[dpdk-dev] logs about hugepages detection
Stephen Hemminger
stephen at networkplumber.org
Wed Sep 15 18:34:20 CEST 2021
On Wed, 15 Sep 2021 15:59:38 +0100
Bruce Richardson <bruce.richardson at intel.com> wrote:
> On Wed, Sep 15, 2021 at 04:39:21PM +0200, Thomas Monjalon wrote:
> > 15/09/2021 16:25, Bruce Richardson:
> > > On Wed, Sep 15, 2021 at 03:52:35PM +0200, Thomas Monjalon wrote:
> > > > Hi,
> > > >
> > > > I would like to discuss some issues in logging of hugepage lookup.
> > > > The issues to be discussed will be enumerated and numbered below.
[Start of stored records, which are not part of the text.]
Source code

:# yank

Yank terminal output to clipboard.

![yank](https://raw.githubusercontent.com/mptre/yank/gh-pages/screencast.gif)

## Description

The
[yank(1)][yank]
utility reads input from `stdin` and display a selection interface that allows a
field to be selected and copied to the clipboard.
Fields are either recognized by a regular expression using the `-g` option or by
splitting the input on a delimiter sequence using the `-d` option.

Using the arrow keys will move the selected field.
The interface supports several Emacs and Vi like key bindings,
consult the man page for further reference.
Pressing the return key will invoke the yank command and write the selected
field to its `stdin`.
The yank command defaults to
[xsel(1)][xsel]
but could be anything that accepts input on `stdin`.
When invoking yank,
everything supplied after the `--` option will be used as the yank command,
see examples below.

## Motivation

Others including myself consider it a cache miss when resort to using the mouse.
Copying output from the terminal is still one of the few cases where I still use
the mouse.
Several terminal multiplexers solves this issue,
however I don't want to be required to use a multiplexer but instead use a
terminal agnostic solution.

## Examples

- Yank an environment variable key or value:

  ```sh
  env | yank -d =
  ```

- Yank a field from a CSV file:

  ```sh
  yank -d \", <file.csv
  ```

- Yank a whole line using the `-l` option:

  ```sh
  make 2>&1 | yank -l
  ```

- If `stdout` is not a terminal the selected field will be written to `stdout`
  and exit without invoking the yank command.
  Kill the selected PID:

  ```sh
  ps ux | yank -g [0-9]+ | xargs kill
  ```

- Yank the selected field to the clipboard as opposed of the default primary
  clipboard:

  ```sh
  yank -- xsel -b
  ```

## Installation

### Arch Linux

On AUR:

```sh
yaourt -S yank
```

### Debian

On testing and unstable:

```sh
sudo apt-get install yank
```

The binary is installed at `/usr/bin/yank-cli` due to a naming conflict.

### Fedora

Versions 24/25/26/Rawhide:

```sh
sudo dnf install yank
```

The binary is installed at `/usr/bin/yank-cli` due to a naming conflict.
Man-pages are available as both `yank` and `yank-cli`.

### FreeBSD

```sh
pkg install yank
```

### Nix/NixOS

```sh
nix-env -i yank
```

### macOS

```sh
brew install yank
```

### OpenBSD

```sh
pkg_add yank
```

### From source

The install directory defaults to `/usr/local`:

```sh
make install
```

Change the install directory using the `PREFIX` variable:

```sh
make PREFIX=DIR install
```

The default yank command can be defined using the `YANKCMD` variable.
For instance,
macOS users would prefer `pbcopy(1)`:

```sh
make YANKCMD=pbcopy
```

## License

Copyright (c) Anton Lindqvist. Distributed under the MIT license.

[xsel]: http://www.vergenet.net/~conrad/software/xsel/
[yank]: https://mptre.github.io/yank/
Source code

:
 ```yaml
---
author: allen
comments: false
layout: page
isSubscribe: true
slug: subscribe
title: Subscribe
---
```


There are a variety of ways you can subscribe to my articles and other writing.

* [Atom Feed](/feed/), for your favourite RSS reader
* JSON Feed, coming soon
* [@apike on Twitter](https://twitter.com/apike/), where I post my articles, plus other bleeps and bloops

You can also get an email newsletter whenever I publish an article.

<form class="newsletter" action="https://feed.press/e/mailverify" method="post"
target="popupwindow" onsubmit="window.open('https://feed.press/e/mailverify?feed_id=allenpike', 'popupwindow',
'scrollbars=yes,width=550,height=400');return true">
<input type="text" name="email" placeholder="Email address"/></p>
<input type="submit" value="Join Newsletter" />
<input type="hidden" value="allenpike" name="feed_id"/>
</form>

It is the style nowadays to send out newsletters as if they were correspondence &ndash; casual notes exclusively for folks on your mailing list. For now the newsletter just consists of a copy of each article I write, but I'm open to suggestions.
> > > > I will take an example of an x86 machine with 2M and 1G pages.
> > > > I reserve only 2M pages:
> > > >
> > > > usertools/dpdk-hugepages.py -p 2M -r 80M
> > > >
> > > > If I start a DPDK application with --log-level info
> > > > the only message I read makes me think something is wrong:
> > > >
> > > > EAL: No available 1048576 kB hugepages reported
> > > >
> > > > 1/ Log level is too high.
> > > >
> > >
> > > Agreed.
> > >
> > > > If I start with EAL in debug level, I can see which page size is used:
> > > >
> > > > --log-level debug --log-level lib.eal:debug
> > > >
> > > > EAL: No available 1048576 kB hugepages reported
> > > > [...]
> > > > EAL: Detected memory type: socket_id:0 hugepage_sz:2097152
> > > >
> > > > 2/ The positive message should be at the same level as the negative one.
> > >
> > > A bit uncertain about this, as I think it need not always be the case. I
> > > think the log messages should be assessed independently.
> >
> > Not sure what you mean. Which level for which message?
> >
>
> I mean the positive and negative log messages. I would assess the positive
> log level independently of what the log level chosen for the negative one,
> rather than saying they should be at the same level.
>
> > > > 3/ The sizes are sometimes written in bytes, sometimes in kB.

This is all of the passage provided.